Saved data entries
****************

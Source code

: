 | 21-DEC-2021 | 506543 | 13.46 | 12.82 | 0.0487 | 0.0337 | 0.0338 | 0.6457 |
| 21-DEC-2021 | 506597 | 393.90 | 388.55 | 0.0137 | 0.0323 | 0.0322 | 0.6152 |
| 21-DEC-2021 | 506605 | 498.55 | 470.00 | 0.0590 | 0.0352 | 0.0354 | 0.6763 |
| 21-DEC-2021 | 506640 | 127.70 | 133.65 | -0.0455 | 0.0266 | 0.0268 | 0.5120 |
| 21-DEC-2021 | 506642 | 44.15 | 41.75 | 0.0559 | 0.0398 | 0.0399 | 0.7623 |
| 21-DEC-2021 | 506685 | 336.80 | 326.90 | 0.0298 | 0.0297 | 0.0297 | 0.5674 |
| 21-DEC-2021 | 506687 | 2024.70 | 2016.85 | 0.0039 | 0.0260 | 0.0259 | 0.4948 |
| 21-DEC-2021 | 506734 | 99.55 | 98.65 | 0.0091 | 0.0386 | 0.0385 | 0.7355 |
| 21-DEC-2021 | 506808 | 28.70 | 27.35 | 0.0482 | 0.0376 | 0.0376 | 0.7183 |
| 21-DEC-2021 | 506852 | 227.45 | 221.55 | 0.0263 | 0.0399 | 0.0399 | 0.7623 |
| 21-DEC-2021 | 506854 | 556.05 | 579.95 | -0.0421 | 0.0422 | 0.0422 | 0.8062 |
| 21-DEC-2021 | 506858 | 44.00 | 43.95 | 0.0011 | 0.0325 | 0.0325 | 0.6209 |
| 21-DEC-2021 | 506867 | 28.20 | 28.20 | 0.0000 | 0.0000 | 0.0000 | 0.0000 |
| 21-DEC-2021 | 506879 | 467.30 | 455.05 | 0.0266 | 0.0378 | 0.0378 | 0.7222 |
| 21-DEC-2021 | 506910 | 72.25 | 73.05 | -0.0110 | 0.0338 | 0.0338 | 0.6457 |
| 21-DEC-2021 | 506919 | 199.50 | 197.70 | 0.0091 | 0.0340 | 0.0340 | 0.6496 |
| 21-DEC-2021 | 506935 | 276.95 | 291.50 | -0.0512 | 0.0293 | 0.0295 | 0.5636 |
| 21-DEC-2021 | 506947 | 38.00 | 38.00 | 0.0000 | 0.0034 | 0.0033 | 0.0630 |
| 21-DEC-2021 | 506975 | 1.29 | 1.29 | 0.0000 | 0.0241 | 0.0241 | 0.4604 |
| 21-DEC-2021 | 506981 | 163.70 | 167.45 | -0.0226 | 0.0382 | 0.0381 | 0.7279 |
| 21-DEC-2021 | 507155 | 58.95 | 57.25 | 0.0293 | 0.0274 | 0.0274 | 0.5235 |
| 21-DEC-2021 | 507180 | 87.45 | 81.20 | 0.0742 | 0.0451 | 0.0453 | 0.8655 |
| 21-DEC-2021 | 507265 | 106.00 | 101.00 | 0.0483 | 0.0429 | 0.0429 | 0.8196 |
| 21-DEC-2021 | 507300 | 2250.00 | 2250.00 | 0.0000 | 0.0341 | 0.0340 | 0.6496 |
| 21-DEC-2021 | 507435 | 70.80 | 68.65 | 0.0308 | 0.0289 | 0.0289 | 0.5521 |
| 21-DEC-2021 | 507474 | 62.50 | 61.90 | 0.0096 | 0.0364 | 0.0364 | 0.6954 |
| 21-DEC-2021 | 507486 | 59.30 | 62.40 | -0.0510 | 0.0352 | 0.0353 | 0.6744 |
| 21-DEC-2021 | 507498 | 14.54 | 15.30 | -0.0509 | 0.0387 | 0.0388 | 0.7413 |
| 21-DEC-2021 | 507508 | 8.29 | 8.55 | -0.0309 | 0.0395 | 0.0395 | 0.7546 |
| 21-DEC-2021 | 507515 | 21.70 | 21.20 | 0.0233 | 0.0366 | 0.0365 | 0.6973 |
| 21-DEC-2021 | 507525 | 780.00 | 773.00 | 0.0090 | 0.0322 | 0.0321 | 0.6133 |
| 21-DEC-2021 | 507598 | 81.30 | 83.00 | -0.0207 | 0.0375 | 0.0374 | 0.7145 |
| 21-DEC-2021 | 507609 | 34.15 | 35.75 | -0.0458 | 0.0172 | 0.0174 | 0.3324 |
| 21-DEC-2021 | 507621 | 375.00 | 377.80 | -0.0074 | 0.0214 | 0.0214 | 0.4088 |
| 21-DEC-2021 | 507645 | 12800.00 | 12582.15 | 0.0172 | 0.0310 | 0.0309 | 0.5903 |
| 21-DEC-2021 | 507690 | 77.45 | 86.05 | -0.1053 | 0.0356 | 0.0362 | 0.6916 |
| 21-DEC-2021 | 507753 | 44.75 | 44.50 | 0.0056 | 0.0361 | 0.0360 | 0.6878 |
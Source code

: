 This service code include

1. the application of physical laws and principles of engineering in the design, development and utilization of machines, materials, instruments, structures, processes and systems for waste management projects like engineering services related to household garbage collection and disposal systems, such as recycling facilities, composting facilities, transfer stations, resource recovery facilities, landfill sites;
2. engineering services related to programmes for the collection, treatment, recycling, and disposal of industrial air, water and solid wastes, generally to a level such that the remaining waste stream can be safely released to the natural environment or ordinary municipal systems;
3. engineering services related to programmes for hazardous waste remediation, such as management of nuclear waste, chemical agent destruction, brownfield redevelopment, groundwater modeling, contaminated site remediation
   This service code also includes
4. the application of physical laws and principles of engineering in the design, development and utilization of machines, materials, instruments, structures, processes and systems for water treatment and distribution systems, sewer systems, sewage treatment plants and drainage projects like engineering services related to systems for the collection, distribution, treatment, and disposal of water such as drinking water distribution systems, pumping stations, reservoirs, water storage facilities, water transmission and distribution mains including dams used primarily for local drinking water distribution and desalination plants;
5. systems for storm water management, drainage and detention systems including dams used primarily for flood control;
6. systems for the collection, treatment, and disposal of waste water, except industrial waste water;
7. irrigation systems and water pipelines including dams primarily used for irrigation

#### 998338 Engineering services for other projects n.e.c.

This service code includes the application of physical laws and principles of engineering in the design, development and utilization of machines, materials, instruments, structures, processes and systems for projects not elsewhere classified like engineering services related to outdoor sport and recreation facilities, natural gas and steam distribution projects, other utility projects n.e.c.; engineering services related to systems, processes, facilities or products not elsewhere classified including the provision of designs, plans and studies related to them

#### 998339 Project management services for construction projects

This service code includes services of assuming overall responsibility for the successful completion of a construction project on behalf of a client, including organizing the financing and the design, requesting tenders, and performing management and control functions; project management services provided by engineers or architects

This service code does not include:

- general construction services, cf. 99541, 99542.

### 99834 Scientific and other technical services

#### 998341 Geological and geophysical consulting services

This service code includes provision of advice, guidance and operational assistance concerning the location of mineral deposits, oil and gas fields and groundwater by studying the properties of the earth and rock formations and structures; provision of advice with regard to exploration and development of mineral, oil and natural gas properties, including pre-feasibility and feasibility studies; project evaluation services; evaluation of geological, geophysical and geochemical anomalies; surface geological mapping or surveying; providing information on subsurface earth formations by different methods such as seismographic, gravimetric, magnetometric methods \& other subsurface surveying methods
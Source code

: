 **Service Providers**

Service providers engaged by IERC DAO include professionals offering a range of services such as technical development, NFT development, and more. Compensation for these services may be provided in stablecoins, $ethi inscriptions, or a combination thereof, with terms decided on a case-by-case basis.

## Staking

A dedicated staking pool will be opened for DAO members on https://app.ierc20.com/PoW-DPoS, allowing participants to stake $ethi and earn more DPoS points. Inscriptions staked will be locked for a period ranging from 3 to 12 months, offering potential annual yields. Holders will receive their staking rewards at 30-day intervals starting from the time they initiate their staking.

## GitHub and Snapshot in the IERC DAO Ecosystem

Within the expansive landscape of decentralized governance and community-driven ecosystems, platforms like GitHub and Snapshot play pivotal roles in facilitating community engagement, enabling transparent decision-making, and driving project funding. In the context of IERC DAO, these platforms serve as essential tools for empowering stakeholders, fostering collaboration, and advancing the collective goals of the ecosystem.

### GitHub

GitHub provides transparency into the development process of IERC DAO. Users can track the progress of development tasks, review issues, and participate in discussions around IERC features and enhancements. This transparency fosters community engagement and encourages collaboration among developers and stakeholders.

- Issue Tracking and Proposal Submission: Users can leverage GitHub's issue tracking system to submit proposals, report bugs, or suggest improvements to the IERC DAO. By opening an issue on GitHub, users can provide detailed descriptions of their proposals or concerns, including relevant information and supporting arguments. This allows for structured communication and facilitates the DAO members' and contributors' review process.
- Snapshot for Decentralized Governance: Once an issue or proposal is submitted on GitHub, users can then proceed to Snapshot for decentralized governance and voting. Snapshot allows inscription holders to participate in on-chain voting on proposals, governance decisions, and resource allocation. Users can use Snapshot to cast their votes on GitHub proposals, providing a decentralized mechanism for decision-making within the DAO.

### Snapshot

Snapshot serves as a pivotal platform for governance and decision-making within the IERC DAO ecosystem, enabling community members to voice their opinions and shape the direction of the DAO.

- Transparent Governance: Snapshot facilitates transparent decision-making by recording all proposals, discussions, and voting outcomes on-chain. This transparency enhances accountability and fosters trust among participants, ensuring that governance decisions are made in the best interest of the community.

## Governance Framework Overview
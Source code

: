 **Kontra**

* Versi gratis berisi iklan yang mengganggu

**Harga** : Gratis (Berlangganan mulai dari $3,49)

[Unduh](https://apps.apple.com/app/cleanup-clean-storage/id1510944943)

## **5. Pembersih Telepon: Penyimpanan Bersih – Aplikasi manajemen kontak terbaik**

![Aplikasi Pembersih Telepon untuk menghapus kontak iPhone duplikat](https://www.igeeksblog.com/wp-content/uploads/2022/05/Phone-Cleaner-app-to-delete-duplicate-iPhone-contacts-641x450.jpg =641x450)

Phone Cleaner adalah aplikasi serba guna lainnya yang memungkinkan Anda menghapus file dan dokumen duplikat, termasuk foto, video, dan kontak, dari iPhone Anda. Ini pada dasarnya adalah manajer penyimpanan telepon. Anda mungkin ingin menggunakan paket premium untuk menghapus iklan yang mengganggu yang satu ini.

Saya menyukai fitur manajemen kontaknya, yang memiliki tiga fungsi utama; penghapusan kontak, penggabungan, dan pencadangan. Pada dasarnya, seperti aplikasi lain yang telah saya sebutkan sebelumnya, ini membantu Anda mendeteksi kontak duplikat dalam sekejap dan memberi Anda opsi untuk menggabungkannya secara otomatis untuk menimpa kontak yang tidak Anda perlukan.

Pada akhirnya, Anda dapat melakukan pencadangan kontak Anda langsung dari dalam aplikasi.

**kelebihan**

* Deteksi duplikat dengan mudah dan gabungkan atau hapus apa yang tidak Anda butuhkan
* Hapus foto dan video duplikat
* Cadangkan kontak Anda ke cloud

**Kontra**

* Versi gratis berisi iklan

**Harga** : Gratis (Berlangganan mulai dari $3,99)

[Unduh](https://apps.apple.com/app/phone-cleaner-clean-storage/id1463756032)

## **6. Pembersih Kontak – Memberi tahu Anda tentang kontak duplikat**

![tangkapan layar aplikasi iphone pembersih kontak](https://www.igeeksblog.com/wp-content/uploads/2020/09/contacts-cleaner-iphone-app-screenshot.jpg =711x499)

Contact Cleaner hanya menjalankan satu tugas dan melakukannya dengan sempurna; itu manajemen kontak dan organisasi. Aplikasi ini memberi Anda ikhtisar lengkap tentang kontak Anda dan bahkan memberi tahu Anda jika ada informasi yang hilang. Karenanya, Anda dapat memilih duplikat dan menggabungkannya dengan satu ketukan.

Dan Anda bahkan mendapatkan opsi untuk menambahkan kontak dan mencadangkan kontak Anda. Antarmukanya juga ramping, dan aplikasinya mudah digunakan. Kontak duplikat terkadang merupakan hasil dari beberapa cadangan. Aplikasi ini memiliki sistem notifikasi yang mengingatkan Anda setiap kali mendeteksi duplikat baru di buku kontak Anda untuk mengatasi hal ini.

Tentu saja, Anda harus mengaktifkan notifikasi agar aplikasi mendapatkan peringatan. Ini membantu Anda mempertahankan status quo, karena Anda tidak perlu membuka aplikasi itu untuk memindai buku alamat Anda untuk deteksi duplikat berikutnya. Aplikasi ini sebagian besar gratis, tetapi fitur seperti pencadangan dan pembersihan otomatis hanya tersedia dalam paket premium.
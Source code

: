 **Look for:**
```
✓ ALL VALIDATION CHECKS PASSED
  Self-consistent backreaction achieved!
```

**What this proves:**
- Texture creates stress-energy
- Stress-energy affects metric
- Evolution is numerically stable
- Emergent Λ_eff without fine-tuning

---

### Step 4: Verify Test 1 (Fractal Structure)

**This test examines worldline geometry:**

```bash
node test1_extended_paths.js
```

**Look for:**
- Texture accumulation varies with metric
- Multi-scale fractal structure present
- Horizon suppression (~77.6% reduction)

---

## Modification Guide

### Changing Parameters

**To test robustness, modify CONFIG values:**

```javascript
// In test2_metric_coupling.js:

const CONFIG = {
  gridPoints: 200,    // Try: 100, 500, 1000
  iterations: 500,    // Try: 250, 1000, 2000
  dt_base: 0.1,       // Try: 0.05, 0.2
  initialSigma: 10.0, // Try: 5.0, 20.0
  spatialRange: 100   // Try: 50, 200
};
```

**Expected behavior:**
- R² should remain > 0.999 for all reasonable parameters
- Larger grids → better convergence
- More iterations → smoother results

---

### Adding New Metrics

****************

# Assignment
Which lines of the records above hold the word "foto"? Copy each one out.

# Answer area
Phone Cleaner adalah aplikasi serba guna lainnya yang memungkinkan Anda menghapus file dan dokumen duplikat, termasuk foto, video, dan kontak, dari iPhone Anda. Ini pada dasarnya adalah manajer penyimpanan telepon. Anda mungkin ingin menggunakan paket premium untuk menghapus iklan yang mengganggu yang satu ini.
* Hapus foto dan video duplikat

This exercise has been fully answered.